===== Material supplied =====
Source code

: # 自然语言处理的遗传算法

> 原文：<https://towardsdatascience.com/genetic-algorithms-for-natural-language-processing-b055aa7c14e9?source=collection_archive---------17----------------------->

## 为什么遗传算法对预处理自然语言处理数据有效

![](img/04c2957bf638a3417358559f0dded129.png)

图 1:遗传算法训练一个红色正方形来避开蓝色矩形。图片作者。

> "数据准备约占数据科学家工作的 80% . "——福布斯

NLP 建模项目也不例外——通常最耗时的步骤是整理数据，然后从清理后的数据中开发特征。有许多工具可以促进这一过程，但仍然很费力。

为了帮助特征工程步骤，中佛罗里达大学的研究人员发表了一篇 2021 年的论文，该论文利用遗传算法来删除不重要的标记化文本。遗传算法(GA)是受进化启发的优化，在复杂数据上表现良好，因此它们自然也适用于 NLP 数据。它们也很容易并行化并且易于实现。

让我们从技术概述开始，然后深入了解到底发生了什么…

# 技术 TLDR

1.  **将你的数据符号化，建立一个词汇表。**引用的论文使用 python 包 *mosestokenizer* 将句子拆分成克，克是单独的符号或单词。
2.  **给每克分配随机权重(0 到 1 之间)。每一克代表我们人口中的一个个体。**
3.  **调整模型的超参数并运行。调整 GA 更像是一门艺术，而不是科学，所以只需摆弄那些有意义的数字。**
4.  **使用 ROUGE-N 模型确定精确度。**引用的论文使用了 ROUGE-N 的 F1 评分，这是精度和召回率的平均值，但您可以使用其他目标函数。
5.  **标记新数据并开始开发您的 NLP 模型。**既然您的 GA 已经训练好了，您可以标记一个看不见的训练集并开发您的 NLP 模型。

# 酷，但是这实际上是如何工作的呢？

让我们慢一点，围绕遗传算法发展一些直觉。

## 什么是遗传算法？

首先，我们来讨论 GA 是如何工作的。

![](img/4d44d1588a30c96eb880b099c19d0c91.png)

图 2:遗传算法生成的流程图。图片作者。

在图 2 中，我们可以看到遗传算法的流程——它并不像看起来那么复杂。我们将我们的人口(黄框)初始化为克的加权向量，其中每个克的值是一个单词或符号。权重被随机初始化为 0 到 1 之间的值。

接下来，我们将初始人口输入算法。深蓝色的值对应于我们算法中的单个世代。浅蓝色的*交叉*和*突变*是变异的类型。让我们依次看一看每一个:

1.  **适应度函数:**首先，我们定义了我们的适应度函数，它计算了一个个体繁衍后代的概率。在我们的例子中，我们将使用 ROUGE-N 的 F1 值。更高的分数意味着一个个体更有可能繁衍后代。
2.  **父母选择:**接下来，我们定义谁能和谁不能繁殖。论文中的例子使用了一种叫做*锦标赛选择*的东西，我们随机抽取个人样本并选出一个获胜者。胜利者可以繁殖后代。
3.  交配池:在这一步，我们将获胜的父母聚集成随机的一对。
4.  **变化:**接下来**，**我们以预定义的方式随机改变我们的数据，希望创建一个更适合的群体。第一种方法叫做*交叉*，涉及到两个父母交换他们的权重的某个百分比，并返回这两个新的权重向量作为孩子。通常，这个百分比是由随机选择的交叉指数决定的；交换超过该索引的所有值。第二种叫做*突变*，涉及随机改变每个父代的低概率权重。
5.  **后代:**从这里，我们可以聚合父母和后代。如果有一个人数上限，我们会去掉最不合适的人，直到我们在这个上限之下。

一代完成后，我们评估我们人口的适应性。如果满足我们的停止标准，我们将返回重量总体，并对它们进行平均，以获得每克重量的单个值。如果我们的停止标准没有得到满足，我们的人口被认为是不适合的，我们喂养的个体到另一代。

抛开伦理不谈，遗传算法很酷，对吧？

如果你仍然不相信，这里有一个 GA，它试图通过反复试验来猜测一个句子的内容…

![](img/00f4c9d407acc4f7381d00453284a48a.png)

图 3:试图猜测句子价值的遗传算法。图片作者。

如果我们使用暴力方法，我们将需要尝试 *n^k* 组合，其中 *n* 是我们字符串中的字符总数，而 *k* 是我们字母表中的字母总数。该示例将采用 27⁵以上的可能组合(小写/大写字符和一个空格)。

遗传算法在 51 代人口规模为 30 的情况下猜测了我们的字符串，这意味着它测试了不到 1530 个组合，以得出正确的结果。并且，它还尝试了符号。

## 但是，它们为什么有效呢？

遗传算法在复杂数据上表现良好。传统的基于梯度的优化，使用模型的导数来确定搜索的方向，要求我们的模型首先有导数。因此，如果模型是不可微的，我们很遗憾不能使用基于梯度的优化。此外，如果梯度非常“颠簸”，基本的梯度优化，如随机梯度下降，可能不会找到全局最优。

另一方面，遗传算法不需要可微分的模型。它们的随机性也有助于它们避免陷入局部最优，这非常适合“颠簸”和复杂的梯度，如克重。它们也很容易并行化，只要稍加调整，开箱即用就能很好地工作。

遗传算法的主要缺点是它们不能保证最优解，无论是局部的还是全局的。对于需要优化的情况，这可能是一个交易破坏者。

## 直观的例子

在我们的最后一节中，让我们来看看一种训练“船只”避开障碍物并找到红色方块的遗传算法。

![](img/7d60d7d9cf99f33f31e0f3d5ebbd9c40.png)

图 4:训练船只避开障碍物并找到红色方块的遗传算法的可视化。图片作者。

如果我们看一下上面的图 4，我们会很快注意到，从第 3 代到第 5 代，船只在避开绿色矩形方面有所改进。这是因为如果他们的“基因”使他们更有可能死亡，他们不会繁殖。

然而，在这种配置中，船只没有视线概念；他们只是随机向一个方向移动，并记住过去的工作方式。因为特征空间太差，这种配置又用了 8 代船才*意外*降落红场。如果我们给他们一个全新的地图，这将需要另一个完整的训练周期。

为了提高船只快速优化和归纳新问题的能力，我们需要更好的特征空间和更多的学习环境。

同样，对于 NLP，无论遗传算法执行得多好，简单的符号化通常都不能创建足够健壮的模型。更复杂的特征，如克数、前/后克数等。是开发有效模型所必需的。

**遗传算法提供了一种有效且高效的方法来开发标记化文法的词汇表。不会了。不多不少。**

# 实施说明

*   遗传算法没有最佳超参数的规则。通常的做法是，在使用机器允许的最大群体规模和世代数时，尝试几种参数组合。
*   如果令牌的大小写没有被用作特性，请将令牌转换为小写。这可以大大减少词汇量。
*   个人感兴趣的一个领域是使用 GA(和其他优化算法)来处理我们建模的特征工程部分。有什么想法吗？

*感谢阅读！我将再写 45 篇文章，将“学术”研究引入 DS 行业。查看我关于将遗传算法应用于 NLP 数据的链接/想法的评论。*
=====
===== Material supplied =====
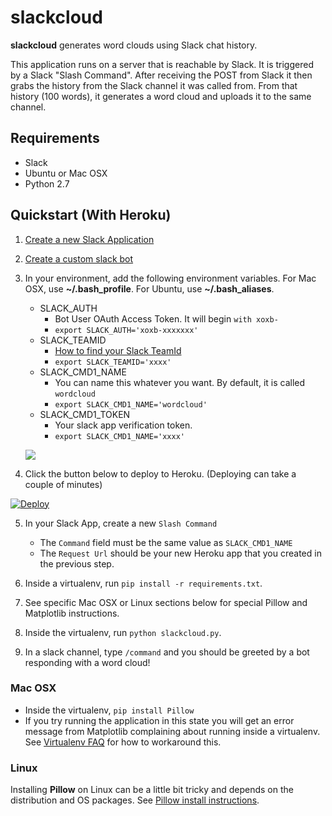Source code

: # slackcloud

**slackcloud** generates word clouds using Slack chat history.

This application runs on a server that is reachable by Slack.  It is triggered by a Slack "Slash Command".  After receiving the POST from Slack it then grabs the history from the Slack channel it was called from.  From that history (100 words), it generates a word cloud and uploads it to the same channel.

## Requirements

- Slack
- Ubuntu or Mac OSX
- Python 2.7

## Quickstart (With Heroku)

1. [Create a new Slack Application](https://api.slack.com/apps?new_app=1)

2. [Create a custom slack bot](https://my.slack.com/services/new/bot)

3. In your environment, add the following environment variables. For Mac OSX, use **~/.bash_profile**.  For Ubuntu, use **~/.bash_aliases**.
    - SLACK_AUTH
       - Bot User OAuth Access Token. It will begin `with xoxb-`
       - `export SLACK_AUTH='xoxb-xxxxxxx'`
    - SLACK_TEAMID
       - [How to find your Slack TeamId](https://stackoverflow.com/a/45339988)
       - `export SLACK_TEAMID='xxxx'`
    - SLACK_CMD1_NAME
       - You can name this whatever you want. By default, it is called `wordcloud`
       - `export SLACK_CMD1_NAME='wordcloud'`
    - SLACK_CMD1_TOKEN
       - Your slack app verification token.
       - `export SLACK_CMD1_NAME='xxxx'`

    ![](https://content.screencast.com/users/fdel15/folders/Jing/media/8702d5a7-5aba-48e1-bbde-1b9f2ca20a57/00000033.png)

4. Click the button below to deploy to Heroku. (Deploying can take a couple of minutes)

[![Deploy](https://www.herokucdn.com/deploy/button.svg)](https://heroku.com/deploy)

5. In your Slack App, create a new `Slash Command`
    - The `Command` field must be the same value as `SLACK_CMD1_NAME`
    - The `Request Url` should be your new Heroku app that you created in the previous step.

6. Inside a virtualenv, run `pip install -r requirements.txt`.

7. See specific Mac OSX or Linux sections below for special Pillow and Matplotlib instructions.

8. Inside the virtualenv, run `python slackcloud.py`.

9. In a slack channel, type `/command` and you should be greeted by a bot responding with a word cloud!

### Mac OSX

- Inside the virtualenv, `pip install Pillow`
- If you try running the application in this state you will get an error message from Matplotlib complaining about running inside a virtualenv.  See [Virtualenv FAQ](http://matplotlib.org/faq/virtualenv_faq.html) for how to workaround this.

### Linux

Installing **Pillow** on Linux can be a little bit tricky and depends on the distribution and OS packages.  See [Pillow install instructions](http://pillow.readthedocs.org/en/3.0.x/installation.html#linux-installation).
=====
> [Exercise goal]: The expected answer is a copy of every line in the entries that holds the word "same".

> [Your response]:
This application runs on a server that is reachable by Slack.  It is triggered by a Slack "Slash Command".  After receiving the POST from Slack it then grabs the history from the Slack channel it was called from.  From that history (100 words), it generates a word cloud and uploads it to the same channel.
    - The `Command` field must be the same value as `SLACK_CMD1_NAME`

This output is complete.